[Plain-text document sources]
..........
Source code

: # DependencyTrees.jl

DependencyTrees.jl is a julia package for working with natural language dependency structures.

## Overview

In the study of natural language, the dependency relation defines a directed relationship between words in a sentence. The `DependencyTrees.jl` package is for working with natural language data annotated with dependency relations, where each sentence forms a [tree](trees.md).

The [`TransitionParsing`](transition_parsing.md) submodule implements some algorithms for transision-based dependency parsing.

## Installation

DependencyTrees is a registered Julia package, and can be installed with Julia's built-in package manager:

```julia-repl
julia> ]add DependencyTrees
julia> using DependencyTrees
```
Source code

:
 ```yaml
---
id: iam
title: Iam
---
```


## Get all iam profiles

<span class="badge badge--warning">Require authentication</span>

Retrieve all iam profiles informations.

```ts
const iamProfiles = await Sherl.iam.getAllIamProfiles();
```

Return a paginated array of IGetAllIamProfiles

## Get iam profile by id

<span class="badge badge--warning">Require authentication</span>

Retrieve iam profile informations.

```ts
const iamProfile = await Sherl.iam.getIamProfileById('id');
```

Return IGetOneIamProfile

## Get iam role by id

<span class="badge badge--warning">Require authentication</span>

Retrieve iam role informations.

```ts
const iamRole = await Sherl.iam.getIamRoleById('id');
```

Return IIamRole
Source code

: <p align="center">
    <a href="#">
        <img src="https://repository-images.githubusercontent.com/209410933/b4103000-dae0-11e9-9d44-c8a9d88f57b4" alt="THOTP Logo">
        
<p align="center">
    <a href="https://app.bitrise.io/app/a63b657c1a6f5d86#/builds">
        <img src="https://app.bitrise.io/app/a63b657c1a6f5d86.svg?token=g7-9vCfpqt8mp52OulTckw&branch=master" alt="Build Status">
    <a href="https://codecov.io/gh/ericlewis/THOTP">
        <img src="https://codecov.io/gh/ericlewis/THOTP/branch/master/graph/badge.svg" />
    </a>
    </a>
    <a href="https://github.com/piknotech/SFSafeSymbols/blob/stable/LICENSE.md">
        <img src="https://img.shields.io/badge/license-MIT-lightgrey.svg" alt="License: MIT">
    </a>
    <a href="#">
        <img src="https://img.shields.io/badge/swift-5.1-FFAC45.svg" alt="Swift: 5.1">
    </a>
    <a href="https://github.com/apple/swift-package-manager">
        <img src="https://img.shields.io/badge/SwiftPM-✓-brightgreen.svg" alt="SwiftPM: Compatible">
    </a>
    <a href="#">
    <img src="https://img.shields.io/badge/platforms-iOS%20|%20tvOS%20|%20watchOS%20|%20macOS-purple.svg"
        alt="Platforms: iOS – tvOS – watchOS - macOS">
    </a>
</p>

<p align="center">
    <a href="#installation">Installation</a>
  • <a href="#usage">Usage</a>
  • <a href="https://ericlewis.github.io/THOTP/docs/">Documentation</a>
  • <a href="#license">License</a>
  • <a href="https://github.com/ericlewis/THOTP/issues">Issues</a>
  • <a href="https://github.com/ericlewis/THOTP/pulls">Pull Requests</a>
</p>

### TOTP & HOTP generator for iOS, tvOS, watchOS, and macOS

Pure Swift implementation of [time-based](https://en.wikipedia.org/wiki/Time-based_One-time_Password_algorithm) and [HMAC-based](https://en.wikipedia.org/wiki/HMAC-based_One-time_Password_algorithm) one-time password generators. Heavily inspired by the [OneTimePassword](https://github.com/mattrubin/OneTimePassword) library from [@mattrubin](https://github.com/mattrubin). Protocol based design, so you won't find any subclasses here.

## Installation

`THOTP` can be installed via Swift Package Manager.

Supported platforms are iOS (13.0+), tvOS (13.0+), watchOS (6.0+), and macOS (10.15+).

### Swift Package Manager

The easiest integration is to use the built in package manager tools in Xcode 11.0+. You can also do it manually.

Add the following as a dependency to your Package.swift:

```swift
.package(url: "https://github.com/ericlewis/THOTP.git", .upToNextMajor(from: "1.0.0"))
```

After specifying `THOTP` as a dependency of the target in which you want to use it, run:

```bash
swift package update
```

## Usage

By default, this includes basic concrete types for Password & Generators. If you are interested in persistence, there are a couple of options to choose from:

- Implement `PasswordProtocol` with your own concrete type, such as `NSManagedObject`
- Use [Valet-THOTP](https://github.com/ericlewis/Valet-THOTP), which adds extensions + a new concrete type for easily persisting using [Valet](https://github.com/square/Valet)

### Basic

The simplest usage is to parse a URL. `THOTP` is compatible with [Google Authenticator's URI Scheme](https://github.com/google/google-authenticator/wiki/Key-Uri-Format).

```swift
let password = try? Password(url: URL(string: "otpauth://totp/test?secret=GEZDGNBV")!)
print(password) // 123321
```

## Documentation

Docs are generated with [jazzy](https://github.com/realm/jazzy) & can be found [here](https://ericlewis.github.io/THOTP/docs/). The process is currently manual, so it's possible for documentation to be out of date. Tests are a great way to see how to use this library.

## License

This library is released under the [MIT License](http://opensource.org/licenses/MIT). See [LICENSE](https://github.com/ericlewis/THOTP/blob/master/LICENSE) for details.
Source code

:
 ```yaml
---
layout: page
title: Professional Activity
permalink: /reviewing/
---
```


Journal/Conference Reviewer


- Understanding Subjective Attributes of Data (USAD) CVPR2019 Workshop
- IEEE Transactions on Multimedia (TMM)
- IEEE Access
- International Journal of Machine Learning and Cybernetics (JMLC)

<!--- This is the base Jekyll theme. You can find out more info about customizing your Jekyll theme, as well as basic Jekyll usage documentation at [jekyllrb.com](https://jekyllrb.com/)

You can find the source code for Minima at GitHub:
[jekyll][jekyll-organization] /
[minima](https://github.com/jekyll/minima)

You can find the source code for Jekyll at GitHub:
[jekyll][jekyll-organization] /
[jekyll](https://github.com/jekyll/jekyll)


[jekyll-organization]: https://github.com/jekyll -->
..........
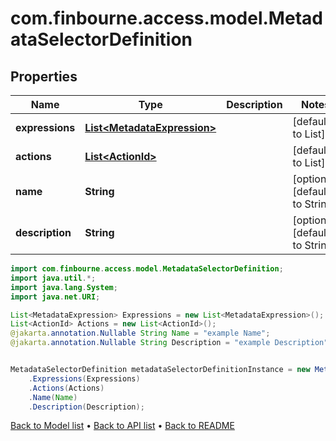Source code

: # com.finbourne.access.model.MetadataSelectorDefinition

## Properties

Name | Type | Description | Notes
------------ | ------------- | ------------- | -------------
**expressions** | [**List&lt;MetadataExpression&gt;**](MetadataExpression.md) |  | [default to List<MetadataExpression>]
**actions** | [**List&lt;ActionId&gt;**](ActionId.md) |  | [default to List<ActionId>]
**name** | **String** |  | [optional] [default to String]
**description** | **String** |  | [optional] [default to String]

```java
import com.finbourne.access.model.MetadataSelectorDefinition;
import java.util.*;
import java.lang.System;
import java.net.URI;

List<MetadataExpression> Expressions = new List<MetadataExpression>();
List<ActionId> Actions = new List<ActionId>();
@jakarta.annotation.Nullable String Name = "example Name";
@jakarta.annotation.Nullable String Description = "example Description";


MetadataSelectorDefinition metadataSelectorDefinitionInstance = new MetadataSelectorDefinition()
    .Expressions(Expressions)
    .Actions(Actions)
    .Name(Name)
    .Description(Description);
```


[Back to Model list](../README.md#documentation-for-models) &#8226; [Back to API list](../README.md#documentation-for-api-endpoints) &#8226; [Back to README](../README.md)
..........
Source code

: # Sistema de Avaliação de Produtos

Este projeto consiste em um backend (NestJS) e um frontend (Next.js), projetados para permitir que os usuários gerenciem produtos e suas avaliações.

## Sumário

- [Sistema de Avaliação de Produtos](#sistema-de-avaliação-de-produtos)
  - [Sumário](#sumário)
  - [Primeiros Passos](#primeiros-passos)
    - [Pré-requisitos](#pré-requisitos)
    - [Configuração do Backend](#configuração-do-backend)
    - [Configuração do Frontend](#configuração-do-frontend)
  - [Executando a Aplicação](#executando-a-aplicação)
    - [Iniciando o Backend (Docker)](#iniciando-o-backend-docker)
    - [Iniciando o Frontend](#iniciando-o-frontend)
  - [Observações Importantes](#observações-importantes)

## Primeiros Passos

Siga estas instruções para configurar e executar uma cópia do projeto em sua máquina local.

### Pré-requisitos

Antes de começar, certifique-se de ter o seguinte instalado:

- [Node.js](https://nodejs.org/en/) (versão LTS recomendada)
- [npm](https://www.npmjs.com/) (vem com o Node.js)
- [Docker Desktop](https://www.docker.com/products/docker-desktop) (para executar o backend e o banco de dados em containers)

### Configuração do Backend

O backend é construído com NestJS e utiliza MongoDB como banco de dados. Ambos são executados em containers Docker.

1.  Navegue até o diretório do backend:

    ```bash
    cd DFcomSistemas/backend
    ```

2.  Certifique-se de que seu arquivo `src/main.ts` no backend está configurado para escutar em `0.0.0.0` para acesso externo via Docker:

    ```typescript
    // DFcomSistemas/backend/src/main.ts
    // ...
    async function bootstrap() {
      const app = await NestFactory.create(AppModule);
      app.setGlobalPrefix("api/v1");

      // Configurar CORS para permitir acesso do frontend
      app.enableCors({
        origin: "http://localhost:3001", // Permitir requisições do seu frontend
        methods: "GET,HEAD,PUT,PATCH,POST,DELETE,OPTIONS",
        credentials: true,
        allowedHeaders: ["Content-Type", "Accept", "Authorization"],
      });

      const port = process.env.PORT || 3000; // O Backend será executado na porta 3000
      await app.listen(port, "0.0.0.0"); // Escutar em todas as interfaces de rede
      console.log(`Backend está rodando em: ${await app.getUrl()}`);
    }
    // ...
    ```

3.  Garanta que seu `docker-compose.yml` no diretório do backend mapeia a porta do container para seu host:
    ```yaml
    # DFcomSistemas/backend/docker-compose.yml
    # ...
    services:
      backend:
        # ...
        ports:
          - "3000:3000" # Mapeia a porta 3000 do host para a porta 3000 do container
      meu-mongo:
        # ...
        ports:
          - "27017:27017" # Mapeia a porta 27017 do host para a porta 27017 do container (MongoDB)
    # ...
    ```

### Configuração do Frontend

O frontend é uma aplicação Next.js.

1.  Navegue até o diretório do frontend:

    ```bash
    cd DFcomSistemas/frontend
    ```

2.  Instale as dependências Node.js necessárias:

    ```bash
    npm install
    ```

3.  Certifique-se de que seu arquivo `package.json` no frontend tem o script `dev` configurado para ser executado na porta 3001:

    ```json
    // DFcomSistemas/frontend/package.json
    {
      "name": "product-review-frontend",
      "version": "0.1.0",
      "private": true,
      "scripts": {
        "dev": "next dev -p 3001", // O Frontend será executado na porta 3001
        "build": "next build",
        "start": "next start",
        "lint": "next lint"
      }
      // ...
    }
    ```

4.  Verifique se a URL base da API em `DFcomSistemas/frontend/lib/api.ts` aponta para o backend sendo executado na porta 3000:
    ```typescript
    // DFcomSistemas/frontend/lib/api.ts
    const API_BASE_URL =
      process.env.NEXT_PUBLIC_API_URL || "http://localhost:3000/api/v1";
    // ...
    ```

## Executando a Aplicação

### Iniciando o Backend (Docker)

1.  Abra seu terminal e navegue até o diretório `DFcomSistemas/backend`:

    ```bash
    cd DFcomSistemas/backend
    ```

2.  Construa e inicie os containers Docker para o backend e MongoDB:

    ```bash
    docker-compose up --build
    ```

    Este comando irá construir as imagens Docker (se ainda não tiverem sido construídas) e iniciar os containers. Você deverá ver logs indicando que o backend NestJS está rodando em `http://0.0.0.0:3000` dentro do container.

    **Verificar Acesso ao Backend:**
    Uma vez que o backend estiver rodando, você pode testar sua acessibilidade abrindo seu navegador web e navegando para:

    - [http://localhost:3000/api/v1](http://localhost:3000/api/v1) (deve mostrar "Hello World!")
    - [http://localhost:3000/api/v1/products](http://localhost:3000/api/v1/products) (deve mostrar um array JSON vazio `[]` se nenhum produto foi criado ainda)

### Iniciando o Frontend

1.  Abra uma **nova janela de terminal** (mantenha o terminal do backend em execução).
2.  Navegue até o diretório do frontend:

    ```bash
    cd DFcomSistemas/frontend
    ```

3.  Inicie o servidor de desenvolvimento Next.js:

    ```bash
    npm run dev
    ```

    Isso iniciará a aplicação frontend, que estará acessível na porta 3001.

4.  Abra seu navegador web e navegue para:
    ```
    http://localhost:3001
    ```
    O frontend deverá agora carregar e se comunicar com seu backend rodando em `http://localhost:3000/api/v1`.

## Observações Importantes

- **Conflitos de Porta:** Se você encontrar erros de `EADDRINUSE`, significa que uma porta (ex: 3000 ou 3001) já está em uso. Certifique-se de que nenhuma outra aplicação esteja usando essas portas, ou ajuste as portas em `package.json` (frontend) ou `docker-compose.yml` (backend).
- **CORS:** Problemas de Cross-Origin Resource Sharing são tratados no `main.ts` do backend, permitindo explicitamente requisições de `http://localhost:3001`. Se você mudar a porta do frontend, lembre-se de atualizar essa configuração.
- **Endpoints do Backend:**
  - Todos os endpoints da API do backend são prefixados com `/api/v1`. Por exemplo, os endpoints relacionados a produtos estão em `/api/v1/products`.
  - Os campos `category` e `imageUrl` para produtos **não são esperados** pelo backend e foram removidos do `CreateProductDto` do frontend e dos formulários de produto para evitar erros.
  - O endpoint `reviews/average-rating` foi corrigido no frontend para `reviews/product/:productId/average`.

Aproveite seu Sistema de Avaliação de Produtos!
..........
-- EXERCISE DESCRIPTION --
Filter the records, keeping only lines that contain "Nullable", and show those lines.

-- ANSWER --
@jakarta.annotation.Nullable String Name = "example Name";
@jakarta.annotation.Nullable String Description = "example Description";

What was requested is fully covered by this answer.